## DATASET ENTRIES

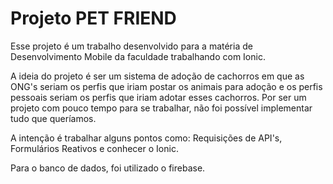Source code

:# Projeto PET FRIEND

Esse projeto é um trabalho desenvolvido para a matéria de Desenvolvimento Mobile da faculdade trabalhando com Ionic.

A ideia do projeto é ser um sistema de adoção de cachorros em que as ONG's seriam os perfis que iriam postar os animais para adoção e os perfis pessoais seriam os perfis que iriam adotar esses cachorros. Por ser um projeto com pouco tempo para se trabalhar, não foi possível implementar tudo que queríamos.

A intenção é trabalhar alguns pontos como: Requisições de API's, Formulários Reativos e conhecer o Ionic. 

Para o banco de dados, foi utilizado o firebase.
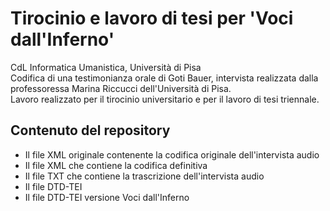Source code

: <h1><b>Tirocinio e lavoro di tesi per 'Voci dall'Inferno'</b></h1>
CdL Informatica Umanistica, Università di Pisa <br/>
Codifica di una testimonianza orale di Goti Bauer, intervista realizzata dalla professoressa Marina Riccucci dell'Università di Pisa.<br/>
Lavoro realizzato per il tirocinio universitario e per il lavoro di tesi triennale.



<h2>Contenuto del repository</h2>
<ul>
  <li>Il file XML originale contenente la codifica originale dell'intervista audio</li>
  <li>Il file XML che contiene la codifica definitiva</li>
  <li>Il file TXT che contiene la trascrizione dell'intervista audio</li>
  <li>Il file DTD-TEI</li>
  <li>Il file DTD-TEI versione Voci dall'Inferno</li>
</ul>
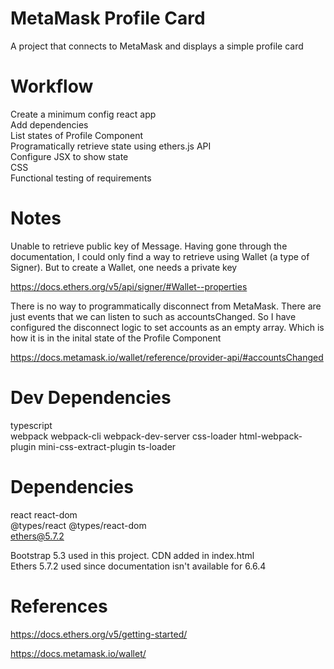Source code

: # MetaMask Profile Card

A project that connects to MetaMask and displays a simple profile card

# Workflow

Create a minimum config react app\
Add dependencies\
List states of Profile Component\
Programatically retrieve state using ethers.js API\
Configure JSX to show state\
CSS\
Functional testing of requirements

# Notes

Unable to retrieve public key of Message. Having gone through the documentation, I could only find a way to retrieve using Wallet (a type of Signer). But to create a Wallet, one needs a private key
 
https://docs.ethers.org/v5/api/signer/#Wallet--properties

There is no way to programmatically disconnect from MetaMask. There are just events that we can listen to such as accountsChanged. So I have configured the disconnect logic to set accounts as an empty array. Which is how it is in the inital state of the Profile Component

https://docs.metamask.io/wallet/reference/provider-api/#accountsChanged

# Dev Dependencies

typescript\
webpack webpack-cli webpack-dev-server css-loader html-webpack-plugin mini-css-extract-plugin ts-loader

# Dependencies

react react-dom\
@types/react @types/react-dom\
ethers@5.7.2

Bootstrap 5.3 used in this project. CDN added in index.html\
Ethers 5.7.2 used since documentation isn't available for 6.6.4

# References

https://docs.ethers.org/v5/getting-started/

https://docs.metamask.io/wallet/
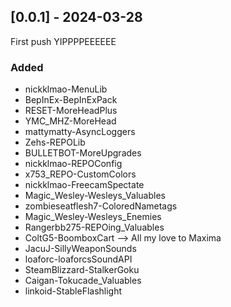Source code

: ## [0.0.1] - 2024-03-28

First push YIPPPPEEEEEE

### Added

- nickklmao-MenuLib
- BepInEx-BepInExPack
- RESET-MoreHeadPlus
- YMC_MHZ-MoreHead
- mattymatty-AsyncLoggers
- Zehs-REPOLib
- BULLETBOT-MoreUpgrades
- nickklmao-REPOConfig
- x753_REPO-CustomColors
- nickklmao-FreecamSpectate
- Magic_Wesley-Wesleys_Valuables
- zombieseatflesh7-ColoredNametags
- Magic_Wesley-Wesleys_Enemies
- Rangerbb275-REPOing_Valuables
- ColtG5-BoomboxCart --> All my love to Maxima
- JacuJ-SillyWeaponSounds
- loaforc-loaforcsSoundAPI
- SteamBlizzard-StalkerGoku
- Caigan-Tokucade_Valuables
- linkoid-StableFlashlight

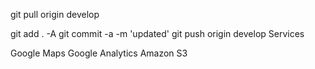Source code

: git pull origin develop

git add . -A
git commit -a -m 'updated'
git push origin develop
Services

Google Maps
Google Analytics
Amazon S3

## EXERCISE PROMPT
From the listing above, pick out every line containing "tesi".

## SOLUTION TO THIS TASK
: <h1><b>Tirocinio e lavoro di tesi per 'Voci dall'Inferno'</b></h1>
Lavoro realizzato per il tirocinio universitario e per il lavoro di tesi triennale.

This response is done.